Insomma l’attuale “questione morale” interroga anche noi. Così la pensa la maggioranza degli italiani, così testimoniano numerose vicende più o meno
recenti: dalla Sicilia a Napoli, da Milano all’Umbria. Troppo spesso la nostra politica somiglia terribilmente a quella “macchina di potere e di clientela” descritta da Enrico Berlinguer esattamente trent’anni fa. Troppo spesso, al di là degli specifici contenuti e degli esiti naturalmente aperti delle inchieste giudiziarie in corso, anche tra di noi si manifesta un’abitudine consolidata a coltivare rapporti opachi con gli interessi economici; rapporti, va detto, che spesso diventano la vera base di decisioni politiche e amministrative in molteplici campi: l’urbanistica, le infrastrutture, gli appalti…

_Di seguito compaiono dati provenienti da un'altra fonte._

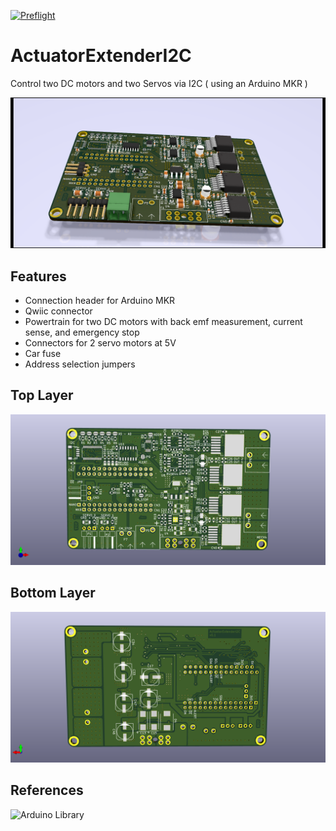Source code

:[![Preflight](https://github.com/wuehr1999/ActuatorExtenderI2C/actions/workflows/preflight.yml/badge.svg)](https://github.com/wuehr1999/ActuatorExtenderI2C/actions/workflows/preflight.yml)

# ActuatorExtenderI2C
Control two DC motors and two Servos via I2C ( using an Arduino MKR )

![ActuatorExtender rendering](docs/images/rendering.png)

## Features
* Connection header for Arduino MKR
* Qwiic connector
* Powertrain for two DC motors with back emf measurement, current sense, and emergency stop
* Connectors for 2 servo motors at 5V
* Car fuse
* Address selection jumpers

## Top Layer

![ActuatorExtender toplayer](docs/images/toplayer.png)

## Bottom Layer

![ActuatorExtender bottomlayer](docs/images/bottomlayer.png)

## References

![Arduino Library](https://github.com/wuehr1999/ActuatorExtenderI2C-Library)

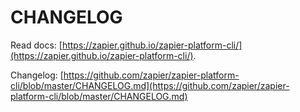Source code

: # CHANGELOG

Read docs: [https://zapier.github.io/zapier-platform-cli/](https://zapier.github.io/zapier-platform-cli/).

Changelog: [https://github.com/zapier/zapier-platform-cli/blob/master/CHANGELOG.md](https://github.com/zapier/zapier-platform-cli/blob/master/CHANGELOG.md)

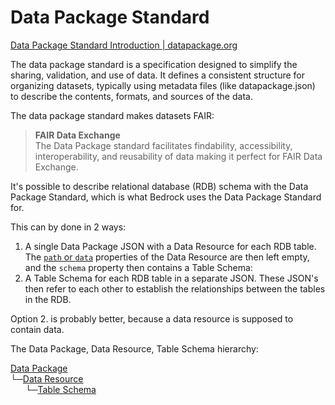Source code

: # Data Package Standard

[Data Package Standard Introduction | datapackage.org](https://datapackage.org/overview/introduction/)

The data package standard is a specification designed to simplify the sharing, validation, and use of data. It defines a consistent structure for organizing datasets, typically using metadata files (like datapackage.json) to describe the contents, formats, and sources of the data.

The data package standard makes datasets FAIR:

>**FAIR Data Exchange**  
>The Data Package standard facilitates findability, accessibility, interoperability, and reusability of data making it perfect for FAIR Data Exchange.

It's possible to describe relational database (RDB) schema with the Data Package Standard, which is what Bedrock uses the Data Package Standard for.

This can by done in 2 ways:

1. A single Data Package JSON with a Data Resource for each RDB table. The [`path` or `data`](https://datapackage.org/standard/data-resource/#path-or-data) properties of the Data Resource are then left empty, and the `schema` property then contains a Table Schema:
2. A Table Schema for each RDB table in a separate JSON. These JSON's then refer to each other to establish the relationships between the tables in the RDB.

Option 2. is probably better, because a data resource is supposed to contain data.

The Data Package, Data Resource, Table Schema hierarchy:

[Data Package](https://datapackage.org/standard/data-package/)  
└─[Data Resource](https://datapackage.org/standard/data-resource/)  
&nbsp;&nbsp;&nbsp;&nbsp;&nbsp;&nbsp;└─[Table Schema](https://datapackage.org/standard/table-schema)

Riconoscere questo problema e soprattutto impegnarsi a testa bassa per affrontarlo, è il modo più saggio ed efficace per difendere l’onore del Pd, nella consapevolezza che quanto più la politica immiserisce la propria missione nell’amministrazione del potere a fini di vantaggio privato o lobbistico, tanto più essa perde di vista i bisogni, gli interessi, le aspirazioni più larghi, più generali, e tanto più contribuisce ad alimentare un’analoga caduta dell’etica in tutta la società .
Allora, se si vuole che il Partito democratico sia una vera, concreta, creduta speranza di cambiamento e miglioramento per gli italiani, occorre che chi fa politica nel Pd non solo sia garanzia assoluta di una lotta senza quartiere all’illegalità , ma testimoni una passione ideale, un rigore etico inattaccabili. Fuori da questa via, resta solo il fallimento della stessa premessa di rinnovamento da cui siamo nati, e resta il rischio più che probabile che i nostri elettori attuali e potenziali si ritrovino a confondere noi come tutti in un unico, inappellabile giudizio di condanna.